From the first line to the last, transcribe the data exactly.

┄┄┄┄┄┄

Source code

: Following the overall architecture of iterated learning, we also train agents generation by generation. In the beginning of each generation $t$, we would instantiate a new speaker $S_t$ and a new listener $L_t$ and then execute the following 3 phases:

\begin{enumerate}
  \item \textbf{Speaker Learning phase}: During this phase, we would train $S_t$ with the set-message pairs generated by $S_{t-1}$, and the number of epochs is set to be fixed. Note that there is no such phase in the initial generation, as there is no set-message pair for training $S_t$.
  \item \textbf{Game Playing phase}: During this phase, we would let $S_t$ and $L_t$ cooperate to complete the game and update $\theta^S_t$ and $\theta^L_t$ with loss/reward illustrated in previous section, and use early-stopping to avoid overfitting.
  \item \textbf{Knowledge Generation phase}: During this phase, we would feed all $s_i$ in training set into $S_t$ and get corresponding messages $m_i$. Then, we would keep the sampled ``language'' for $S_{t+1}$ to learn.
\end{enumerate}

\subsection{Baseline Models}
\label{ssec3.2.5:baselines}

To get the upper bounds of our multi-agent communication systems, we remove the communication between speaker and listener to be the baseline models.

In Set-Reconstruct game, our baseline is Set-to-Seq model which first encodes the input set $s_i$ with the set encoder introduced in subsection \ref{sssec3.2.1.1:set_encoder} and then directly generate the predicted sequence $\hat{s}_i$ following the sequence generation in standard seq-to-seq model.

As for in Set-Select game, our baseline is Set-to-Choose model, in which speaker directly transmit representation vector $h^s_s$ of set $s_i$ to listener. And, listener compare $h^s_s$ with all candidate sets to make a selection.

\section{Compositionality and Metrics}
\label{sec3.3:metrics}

┄┄┄┄┄┄

- _The answer_
Source code

: Following the overall architecture of iterated learning, we also train agents generation by generation. In the beginning of each generation $t$, we would instantiate a new speaker $S_t$ and a new listener $L_t$ and then execute the following 3 phases:

\begin{enumerate}
  \item \textbf{Speaker Learning phase}: During this phase, we would train $S_t$ with the set-message pairs generated by $S_{t-1}$, and the number of epochs is set to be fixed. Note that there is no such phase in the initial generation, as there is no set-message pair for training $S_t$.
  \item \textbf{Game Playing phase}: During this phase, we would let $S_t$ and $L_t$ cooperate to complete the game and update $\theta^S_t$ and $\theta^L_t$ with loss/reward illustrated in previous section, and use early-stopping to avoid overfitting.
  \item \textbf{Knowledge Generation phase}: During this phase, we would feed all $s_i$ in training set into $S_t$ and get corresponding messages $m_i$. Then, we would keep the sampled ``language'' for $S_{t+1}$ to learn.
\end{enumerate}

\subsection{Baseline Models}
\label{ssec3.2.5:baselines}

To get the upper bounds of our multi-agent communication systems, we remove the communication between speaker and listener to be the baseline models.

In Set-Reconstruct game, our baseline is Set-to-Seq model which first encodes the input set $s_i$ with the set encoder introduced in subsection \ref{sssec3.2.1.1:set_encoder} and then directly generate the predicted sequence $\hat{s}_i$ following the sequence generation in standard seq-to-seq model.

As for in Set-Select game, our baseline is Set-to-Choose model, in which speaker directly transmit representation vector $h^s_s$ of set $s_i$ to listener. And, listener compare $h^s_s$ with all candidate sets to make a selection.

\section{Compositionality and Metrics}
\label{sec3.3:metrics}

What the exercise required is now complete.